= SOURCE INFORMATION =
----
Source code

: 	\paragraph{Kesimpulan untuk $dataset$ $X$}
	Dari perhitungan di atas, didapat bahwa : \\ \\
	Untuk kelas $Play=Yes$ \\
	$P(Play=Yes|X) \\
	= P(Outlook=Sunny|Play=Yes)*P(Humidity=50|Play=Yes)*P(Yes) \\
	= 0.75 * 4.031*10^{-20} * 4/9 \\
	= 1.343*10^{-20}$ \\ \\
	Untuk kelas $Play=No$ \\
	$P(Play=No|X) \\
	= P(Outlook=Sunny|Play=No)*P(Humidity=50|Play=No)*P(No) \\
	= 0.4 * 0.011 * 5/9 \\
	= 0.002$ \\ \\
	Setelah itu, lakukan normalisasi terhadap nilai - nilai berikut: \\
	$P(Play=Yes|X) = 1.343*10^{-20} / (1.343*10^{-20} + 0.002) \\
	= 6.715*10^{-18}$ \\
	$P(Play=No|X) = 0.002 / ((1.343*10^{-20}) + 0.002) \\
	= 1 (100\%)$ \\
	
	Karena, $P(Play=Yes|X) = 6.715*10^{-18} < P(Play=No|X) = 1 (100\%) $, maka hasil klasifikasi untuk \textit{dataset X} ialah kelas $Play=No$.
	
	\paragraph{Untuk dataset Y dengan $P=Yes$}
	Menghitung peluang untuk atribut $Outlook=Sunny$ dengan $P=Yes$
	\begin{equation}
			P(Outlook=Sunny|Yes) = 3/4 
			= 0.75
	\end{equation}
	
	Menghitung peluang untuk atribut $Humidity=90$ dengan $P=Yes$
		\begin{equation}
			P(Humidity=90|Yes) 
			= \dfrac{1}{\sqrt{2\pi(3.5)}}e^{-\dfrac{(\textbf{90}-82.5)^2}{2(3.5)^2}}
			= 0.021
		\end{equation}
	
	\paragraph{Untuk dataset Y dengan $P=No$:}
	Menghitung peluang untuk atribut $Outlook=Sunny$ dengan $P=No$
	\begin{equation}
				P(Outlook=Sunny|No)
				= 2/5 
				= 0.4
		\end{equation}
----
= INSTRUCTIONS TO FOLLOW =
Provide the number of lines in the records above containing the string "Outlook", and write nothing more.

= RESPONSE BELOW =
6